Although the fruit had been cultivated for centuries in Europe and North America, the government here set out to eradicate it early in the 20th century when white pine blister rust threatened the American timber industry. The U.S. Dept. of Agriculture banned the cultivation of all varieties of currants in 1912 and devoted enormous energy to rooting out existing stands, so currants are now hard to find, and many Americans aren’t familiar with them.
The ban was lifted in 1966 and regulation left to the states. Massachusetts continues to ban black currants and to regulate red and white currant as well as gooseberry cultivation. The Mass. Dept of Agriculture website lists municipalities where currants are still forbidden, and since Truro didn’t appear on the list, I had tried ordering plants online from a couple of growers but got shot down once I put in my address. I moved on to other projects.
My interest revived by this Provincetown berry expedition, I set out to get the 411 on currants. Howard Vinton of the Mass. Dept. of Agriculture described a simple process for ordering them: the nursery contacts him by email about an order, he compares the mailing address of the purchaser to his list of permissible municipalities and then issues a permit.
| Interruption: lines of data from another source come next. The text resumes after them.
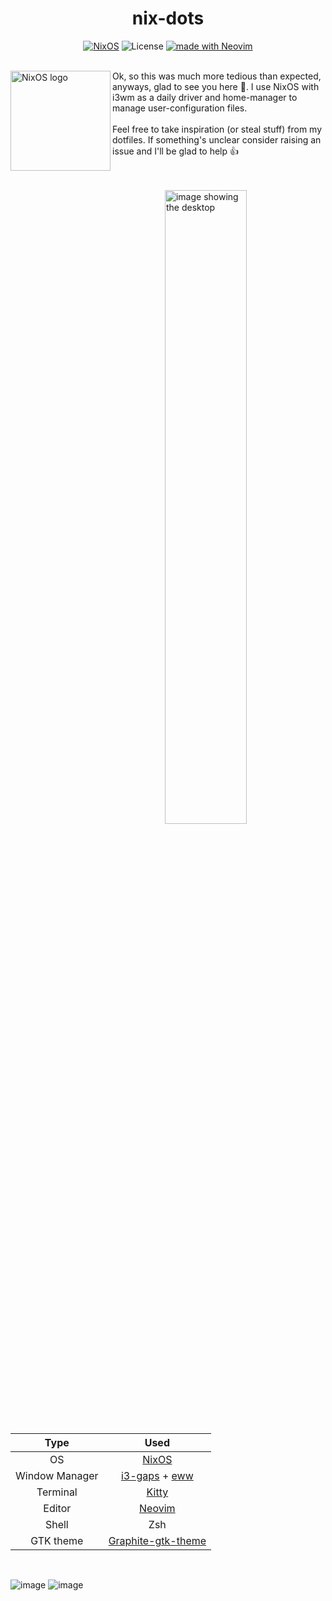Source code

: <div align=center>

# nix-dots

[![NixOS](https://img.shields.io/badge/NixOS-unstable-informational.svg?logo=nixos)](https://nixos.org) ![License](https://img.shields.io/github/license/helium18/nix-dots) [![made with Neovim](https://img.shields.io/badge/made_with-Neovim-green.svg?logo=neovim)]([https://github.com/helium18/nix-dots](https://github.com/helium18/nix-dots/tree/main/home/config/neovim))

</div>
<br>
<a href="https://nixos.org/"><img alt="NixOS logo" height="160" align = "left" src="https://nixos.wiki/images/thumb/2/20/Home-nixos-logo.png/311px-Home-nixos-logo.png"></a>
Ok, so this was much more tedious than expected, anyways, glad to see you here 👾. I use NixOS with i3wm as a daily driver and home-manager to manage user-configuration files.
<br><br>
Feel free to take inspiration (or steal stuff) from my dotfiles. If something's unclear consider raising an issue and I'll be glad to help 👍

<br><br>
<img src="https://user-images.githubusercontent.com/86223025/173177840-593bbc25-3a39-4dc4-807c-de6a982e53b1.png" alt="image showing the desktop" align="right" width="51%">

| Type  | Used |
| :---:  | :---:  |
| OS  | [NixOS](https://nixos.org/)  |
| Window Manager  | [i3-gaps](https://github.com/awesomeWM/awesome) + [eww](https://github.com/elkowar/eww)|
| Terminal | [Kitty](https://sw.kovidgoyal.net/kitty/) |
| Editor | [Neovim](https://neovim.io/) |
| Shell | Zsh |
| GTK theme | [Graphite-gtk-theme](https://github.com/vinceliuice/Graphite-gtk-theme) |

<br>

![image](https://user-images.githubusercontent.com/86223025/173177942-aecd904f-a6c9-47cc-8841-6809e41679c4.png)
![image](https://user-images.githubusercontent.com/86223025/173177956-2c34dbab-ecf2-48b5-998c-93be622c0e40.png)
Since they’re legal here, now’s the time to think about ordering plants, or, if you happen to know someone like Dani, you could butter her up now in hopes she’ll share cuttings in the fall. They’re very easy to propagate.
As for what to do with my two-pound haul of Provincetown currents, I decide on a straightforward jelly. In the fall, maybe I will turn it into something more complicated to serve with a roast.
It’s hard to imagine an easier recipe than the one in my go-to for preserves, Mary Anne Dragan’s Well Preserved: Small Batch Preserving for the New Cook. It turns out currants contain a lot of pectin and don’t need any added stabilizing agents. And if your currants are on the stem, rejoice, as that will not only help the fruit set but also add some desirable tannins to the mix, balancing sweetness with a little astringency. (Don’t worry, you can make currant jelly without the stems.)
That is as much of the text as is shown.